There is a serious conversation to be had about all of these subjects. But we won’t be having it. Instead, we’ll approach some sort of stasis – gridlock – as the two sides dig in. Witch hunt investigations will go nowhere; without the Independent Prosecutor around anymore, there is simply no way to compel top government people to testify in Congress, as Henry Waxman discovered.
But maybe gridlock is what we, the American people, want and need in the end. Nearly every institution in America is in a state of dysfunction at this point. As unpopular as the Dems and Obama are, there is nobody who polls higher. The economy trudges along in an anemic state of minimal recovery. There is no appetite for foreign policy adventures. The various cultural distractions of the day are as compelling – and vacuous – as ever.
I predicted in early 2009 that the Democrats would get slaughtered if they failed to pass a health care law and/or the economy was still in trouble by November 2010. I firmly believe that the Dems would be in even WORSE shape if they had not bothered pushing ahead with comprehensive health care reform. They would have alienated conservatives by even broaching the topic, and they would have demoralized liberals with their failure.

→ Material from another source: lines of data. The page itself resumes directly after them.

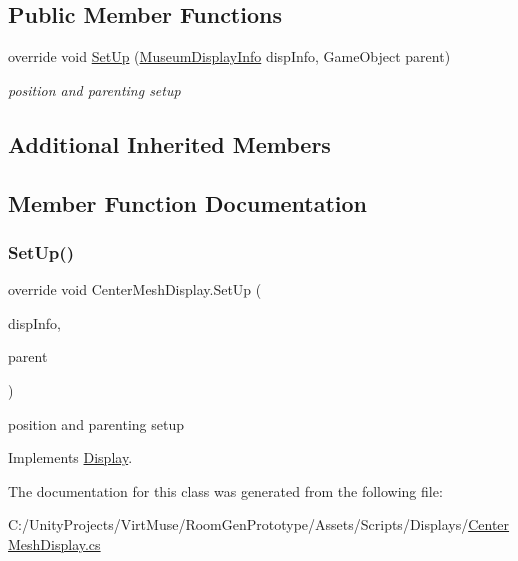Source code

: \subsection*{Public Member Functions}
\begin{DoxyCompactItemize}
\item 
override void \mbox{\hyperlink{class_center_mesh_display_a9d14ccee557aa886938d1d86ee016930}{Set\+Up}} (\mbox{\hyperlink{class_museum_display_info}{Museum\+Display\+Info}} disp\+Info, Game\+Object parent)
\begin{DoxyCompactList}\small\item\em position and parenting setup \end{DoxyCompactList}\end{DoxyCompactItemize}
\subsection*{Additional Inherited Members}


\subsection{Member Function Documentation}
\mbox{\label{class_center_mesh_display_a9d14ccee557aa886938d1d86ee016930}} 
\subsubsection{\texorpdfstring{Set\+Up()}{SetUp()}}
{\footnotesize\ttfamily override void Center\+Mesh\+Display.\+Set\+Up (\begin{DoxyParamCaption}\item[{\mbox{\hyperlink{class_museum_display_info}{Museum\+Display\+Info}}}]{disp\+Info,  }\item[{Game\+Object}]{parent }\end{DoxyParamCaption})\hspace{0.3cm}{\ttfamily [virtual]}}



position and parenting setup 



Implements \mbox{\hyperlink{class_display_a57325251fbeac943cd48520e50f0bec4}{Display}}.



The documentation for this class was generated from the following file\+:\begin{DoxyCompactItemize}
\item 
C\+:/\+Unity\+Projects/\+Virt\+Muse/\+Room\+Gen\+Prototype/\+Assets/\+Scripts/\+Displays/\mbox{\hyperlink{_center_mesh_display_8cs}{Center\+Mesh\+Display.\+cs}}\end{DoxyCompactItemize}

But the economy still poses a real problem. Throughout American history the party in power has been blamed for economic woes – even when the electorate blames the other party for creating the crisis in the first place.
I’ll say again what I said 18 months ago: if the economy begins a robust and sustained recovery by late next year, Barack Obama will cruise to re-election and the Democrats will recoup most of their losses from this year. If the economy still stumbles along, we may be in for a far more chaotic election in 2012 – especially for Democrats.